- [Work to complete]: What you return should match every entry, character for character.

- [Stored data entries]:
>>>>>
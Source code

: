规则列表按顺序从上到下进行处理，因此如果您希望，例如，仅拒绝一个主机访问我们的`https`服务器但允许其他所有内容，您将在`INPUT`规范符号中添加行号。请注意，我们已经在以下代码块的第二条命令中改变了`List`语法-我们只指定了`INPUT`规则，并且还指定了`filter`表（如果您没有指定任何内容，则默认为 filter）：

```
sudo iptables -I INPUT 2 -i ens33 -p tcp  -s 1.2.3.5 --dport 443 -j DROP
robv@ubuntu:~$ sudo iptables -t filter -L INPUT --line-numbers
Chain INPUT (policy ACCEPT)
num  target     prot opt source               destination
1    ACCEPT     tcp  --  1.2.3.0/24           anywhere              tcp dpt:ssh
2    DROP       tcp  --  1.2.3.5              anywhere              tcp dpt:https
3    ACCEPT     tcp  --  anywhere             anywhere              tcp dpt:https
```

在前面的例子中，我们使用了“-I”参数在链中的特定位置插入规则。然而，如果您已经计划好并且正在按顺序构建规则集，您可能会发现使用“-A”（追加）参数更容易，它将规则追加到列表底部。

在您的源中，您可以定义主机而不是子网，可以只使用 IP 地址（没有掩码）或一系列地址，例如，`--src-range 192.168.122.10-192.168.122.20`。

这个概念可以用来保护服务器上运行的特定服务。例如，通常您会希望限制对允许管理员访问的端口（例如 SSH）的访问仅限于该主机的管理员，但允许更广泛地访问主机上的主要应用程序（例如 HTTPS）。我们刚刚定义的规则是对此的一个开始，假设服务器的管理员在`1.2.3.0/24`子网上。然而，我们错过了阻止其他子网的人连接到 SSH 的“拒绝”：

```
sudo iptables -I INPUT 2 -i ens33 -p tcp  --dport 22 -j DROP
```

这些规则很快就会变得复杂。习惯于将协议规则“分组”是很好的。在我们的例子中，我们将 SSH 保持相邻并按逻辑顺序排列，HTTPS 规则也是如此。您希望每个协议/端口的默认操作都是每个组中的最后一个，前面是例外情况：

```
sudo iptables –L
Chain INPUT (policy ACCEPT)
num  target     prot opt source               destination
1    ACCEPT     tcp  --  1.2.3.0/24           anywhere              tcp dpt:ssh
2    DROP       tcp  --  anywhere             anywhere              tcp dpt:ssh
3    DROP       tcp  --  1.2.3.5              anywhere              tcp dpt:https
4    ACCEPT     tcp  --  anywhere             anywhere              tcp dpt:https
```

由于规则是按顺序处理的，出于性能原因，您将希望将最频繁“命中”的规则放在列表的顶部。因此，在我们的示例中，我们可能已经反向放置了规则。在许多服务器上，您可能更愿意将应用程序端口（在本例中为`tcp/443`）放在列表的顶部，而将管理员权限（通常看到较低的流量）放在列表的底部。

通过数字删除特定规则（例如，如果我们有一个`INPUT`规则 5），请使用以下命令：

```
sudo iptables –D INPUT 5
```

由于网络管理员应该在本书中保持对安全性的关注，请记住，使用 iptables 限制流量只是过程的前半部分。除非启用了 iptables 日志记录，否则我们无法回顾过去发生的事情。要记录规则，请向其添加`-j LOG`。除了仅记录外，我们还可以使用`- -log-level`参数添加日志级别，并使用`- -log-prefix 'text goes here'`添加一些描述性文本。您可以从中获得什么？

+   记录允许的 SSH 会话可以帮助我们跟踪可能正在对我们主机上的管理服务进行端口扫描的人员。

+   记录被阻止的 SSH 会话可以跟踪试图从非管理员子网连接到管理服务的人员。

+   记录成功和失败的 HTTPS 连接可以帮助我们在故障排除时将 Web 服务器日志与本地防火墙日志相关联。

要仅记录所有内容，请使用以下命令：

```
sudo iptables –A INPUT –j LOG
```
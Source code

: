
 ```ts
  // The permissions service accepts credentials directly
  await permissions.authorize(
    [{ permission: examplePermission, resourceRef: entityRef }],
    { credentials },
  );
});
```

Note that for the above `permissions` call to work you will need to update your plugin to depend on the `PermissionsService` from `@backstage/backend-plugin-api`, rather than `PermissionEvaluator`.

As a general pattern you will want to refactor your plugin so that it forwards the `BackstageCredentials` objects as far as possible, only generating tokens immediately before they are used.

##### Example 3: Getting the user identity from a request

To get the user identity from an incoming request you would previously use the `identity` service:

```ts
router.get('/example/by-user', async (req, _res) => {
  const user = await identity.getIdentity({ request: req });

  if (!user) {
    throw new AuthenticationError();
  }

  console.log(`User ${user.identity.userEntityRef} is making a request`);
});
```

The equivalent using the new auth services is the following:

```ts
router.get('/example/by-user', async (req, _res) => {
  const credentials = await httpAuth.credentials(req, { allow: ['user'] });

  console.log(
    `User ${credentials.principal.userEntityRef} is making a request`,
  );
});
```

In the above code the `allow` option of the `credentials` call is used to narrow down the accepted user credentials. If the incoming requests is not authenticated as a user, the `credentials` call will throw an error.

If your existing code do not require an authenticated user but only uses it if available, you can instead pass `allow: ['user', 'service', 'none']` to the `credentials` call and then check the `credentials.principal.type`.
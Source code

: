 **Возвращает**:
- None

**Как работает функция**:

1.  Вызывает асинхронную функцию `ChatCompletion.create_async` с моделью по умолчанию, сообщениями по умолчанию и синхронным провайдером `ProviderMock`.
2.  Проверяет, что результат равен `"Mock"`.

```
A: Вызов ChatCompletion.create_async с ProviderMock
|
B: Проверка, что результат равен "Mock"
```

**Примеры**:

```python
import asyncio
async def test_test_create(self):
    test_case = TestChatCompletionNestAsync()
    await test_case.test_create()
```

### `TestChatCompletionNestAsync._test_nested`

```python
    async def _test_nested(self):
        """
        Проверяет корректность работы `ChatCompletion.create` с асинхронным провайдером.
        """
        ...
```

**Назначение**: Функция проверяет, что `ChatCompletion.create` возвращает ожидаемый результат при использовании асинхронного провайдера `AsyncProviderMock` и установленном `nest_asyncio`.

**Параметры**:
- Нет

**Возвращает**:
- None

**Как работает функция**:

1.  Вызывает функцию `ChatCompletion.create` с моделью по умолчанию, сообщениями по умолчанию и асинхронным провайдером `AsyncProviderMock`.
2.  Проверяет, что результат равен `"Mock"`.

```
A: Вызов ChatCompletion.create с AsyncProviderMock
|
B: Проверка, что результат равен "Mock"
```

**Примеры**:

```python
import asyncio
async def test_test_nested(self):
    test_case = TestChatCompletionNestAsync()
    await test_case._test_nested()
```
<<<<<
- [Result]:
Source code

:规则列表按顺序从上到下进行处理，因此如果您希望，例如，仅拒绝一个主机访问我们的`https`服务器但允许其他所有内容，您将在`INPUT`规范符号中添加行号。请注意，我们已经在以下代码块的第二条命令中改变了`List`语法-我们只指定了`INPUT`规则，并且还指定了`filter`表（如果您没有指定任何内容，则默认为 filter）：

```
sudo iptables -I INPUT 2 -i ens33 -p tcp  -s 1.2.3.5 --dport 443 -j DROP
robv@ubuntu:~$ sudo iptables -t filter -L INPUT --line-numbers
Chain INPUT (policy ACCEPT)
num  target     prot opt source               destination
1    ACCEPT     tcp  --  1.2.3.0/24           anywhere              tcp dpt:ssh
2    DROP       tcp  --  1.2.3.5              anywhere              tcp dpt:https
3    ACCEPT     tcp  --  anywhere             anywhere              tcp dpt:https
```

在前面的例子中，我们使用了“-I”参数在链中的特定位置插入规则。然而，如果您已经计划好并且正在按顺序构建规则集，您可能会发现使用“-A”（追加）参数更容易，它将规则追加到列表底部。

在您的源中，您可以定义主机而不是子网，可以只使用 IP 地址（没有掩码）或一系列地址，例如，`--src-range 192.168.122.10-192.168.122.20`。

这个概念可以用来保护服务器上运行的特定服务。例如，通常您会希望限制对允许管理员访问的端口（例如 SSH）的访问仅限于该主机的管理员，但允许更广泛地访问主机上的主要应用程序（例如 HTTPS）。我们刚刚定义的规则是对此的一个开始，假设服务器的管理员在`1.2.3.0/24`子网上。然而，我们错过了阻止其他子网的人连接到 SSH 的“拒绝”：

```
sudo iptables -I INPUT 2 -i ens33 -p tcp  --dport 22 -j DROP
```

这些规则很快就会变得复杂。习惯于将协议规则“分组”是很好的。在我们的例子中，我们将 SSH 保持相邻并按逻辑顺序排列，HTTPS 规则也是如此。您希望每个协议/端口的默认操作都是每个组中的最后一个，前面是例外情况：

```
sudo iptables –L
Chain INPUT (policy ACCEPT)
num  target     prot opt source               destination
1    ACCEPT     tcp  --  1.2.3.0/24           anywhere              tcp dpt:ssh
2    DROP       tcp  --  anywhere             anywhere              tcp dpt:ssh
3    DROP       tcp  --  1.2.3.5              anywhere              tcp dpt:https
4    ACCEPT     tcp  --  anywhere             anywhere              tcp dpt:https
```

由于规则是按顺序处理的，出于性能原因，您将希望将最频繁“命中”的规则放在列表的顶部。因此，在我们的示例中，我们可能已经反向放置了规则。在许多服务器上，您可能更愿意将应用程序端口（在本例中为`tcp/443`）放在列表的顶部，而将管理员权限（通常看到较低的流量）放在列表的底部。

通过数字删除特定规则（例如，如果我们有一个`INPUT`规则 5），请使用以下命令：

```
sudo iptables –D INPUT 5
```

由于网络管理员应该在本书中保持对安全性的关注，请记住，使用 iptables 限制流量只是过程的前半部分。除非启用了 iptables 日志记录，否则我们无法回顾过去发生的事情。要记录规则，请向其添加`-j LOG`。除了仅记录外，我们还可以使用`- -log-level`参数添加日志级别，并使用`- -log-prefix 'text goes here'`添加一些描述性文本。您可以从中获得什么？

+   记录允许的 SSH 会话可以帮助我们跟踪可能正在对我们主机上的管理服务进行端口扫描的人员。

+   记录被阻止的 SSH 会话可以跟踪试图从非管理员子网连接到管理服务的人员。

+   记录成功和失败的 HTTPS 连接可以帮助我们在故障排除时将 Web 服务器日志与本地防火墙日志相关联。

要仅记录所有内容，请使用以下命令：

```
sudo iptables –A INPUT –j LOG
```
Source code

:
 ```ts
  // The permissions service accepts credentials directly
  await permissions.authorize(
    [{ permission: examplePermission, resourceRef: entityRef }],
    { credentials },
  );
});
```

Note that for the above `permissions` call to work you will need to update your plugin to depend on the `PermissionsService` from `@backstage/backend-plugin-api`, rather than `PermissionEvaluator`.

As a general pattern you will want to refactor your plugin so that it forwards the `BackstageCredentials` objects as far as possible, only generating tokens immediately before they are used.

##### Example 3: Getting the user identity from a request

To get the user identity from an incoming request you would previously use the `identity` service:

```ts
router.get('/example/by-user', async (req, _res) => {
  const user = await identity.getIdentity({ request: req });

  if (!user) {
    throw new AuthenticationError();
  }

  console.log(`User ${user.identity.userEntityRef} is making a request`);
});
```

The equivalent using the new auth services is the following:

```ts
router.get('/example/by-user', async (req, _res) => {
  const credentials = await httpAuth.credentials(req, { allow: ['user'] });

  console.log(
    `User ${credentials.principal.userEntityRef} is making a request`,
  );
});
```

In the above code the `allow` option of the `credentials` call is used to narrow down the accepted user credentials. If the incoming requests is not authenticated as a user, the `credentials` call will throw an error.

If your existing code do not require an authenticated user but only uses it if available, you can instead pass `allow: ['user', 'service', 'none']` to the `credentials` call and then check the `credentials.principal.type`.
Source code

: **Возвращает**:
- None

**Как работает функция**:

1.  Вызывает асинхронную функцию `ChatCompletion.create_async` с моделью по умолчанию, сообщениями по умолчанию и синхронным провайдером `ProviderMock`.
2.  Проверяет, что результат равен `"Mock"`.

```
A: Вызов ChatCompletion.create_async с ProviderMock
|
B: Проверка, что результат равен "Mock"
```

**Примеры**:

```python
import asyncio
async def test_test_create(self):
    test_case = TestChatCompletionNestAsync()
    await test_case.test_create()
```

### `TestChatCompletionNestAsync._test_nested`

```python
    async def _test_nested(self):
        """
        Проверяет корректность работы `ChatCompletion.create` с асинхронным провайдером.
        """
        ...
```

**Назначение**: Функция проверяет, что `ChatCompletion.create` возвращает ожидаемый результат при использовании асинхронного провайдера `AsyncProviderMock` и установленном `nest_asyncio`.

**Параметры**:
- Нет

**Возвращает**:
- None

**Как работает функция**:

1.  Вызывает функцию `ChatCompletion.create` с моделью по умолчанию, сообщениями по умолчанию и асинхронным провайдером `AsyncProviderMock`.
2.  Проверяет, что результат равен `"Mock"`.

```
A: Вызов ChatCompletion.create с AsyncProviderMock
|
B: Проверка, что результат равен "Mock"
```

**Примеры**:

```python
import asyncio
async def test_test_nested(self):
    test_case = TestChatCompletionNestAsync()
    await test_case._test_nested()
```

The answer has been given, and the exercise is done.